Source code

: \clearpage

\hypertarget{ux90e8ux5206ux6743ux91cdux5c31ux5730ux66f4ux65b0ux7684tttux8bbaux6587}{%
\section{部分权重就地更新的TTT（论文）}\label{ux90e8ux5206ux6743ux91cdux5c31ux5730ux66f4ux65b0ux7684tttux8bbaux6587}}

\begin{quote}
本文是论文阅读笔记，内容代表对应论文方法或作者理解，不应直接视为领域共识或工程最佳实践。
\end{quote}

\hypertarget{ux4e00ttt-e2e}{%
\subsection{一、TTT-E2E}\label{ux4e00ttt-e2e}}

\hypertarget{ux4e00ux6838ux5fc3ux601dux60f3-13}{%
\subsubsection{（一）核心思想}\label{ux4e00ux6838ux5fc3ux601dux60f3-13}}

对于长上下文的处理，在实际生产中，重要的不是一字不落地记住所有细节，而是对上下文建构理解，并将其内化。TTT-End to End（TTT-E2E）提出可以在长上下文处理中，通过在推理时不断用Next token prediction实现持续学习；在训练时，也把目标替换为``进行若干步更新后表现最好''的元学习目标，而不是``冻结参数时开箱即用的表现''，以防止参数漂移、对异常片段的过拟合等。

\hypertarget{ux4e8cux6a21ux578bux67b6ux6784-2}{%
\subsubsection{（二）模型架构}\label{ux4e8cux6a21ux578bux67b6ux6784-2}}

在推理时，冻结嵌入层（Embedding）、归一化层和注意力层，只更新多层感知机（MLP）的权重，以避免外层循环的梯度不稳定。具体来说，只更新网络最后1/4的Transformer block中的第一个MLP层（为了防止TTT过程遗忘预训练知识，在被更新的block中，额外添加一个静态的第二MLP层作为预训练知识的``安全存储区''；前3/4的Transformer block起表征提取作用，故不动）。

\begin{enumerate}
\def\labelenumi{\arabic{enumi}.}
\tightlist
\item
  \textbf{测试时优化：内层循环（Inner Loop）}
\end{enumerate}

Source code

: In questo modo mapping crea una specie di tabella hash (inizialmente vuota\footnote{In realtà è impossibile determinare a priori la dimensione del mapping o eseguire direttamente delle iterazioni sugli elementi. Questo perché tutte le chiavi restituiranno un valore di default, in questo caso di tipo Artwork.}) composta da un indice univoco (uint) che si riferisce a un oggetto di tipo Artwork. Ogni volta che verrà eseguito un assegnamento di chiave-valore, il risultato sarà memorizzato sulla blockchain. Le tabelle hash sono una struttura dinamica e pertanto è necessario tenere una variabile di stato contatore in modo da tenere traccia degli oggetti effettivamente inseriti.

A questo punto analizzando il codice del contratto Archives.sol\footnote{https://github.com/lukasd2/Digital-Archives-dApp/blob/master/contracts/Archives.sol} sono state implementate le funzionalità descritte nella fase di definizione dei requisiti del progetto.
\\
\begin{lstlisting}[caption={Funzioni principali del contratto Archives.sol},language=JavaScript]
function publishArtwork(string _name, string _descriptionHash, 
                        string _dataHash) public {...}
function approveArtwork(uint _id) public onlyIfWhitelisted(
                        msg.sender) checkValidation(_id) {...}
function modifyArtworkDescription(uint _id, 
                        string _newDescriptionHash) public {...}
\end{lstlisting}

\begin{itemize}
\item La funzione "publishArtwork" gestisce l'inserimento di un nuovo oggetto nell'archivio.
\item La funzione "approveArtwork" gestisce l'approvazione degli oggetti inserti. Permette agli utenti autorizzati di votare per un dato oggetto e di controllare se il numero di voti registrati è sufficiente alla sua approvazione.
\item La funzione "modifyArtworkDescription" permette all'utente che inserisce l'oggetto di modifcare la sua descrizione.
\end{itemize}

_ _ _ _ _

• _Work instruction_
Starting at the line that contains "la sua descrizione.", copy each line through the last one in the records, exactly, and output nothing else.

• _Reply to the exercise_
\item La funzione "modifyArtworkDescription" permette all'utente che inserisce l'oggetto di modifcare la sua descrizione.
\end{itemize}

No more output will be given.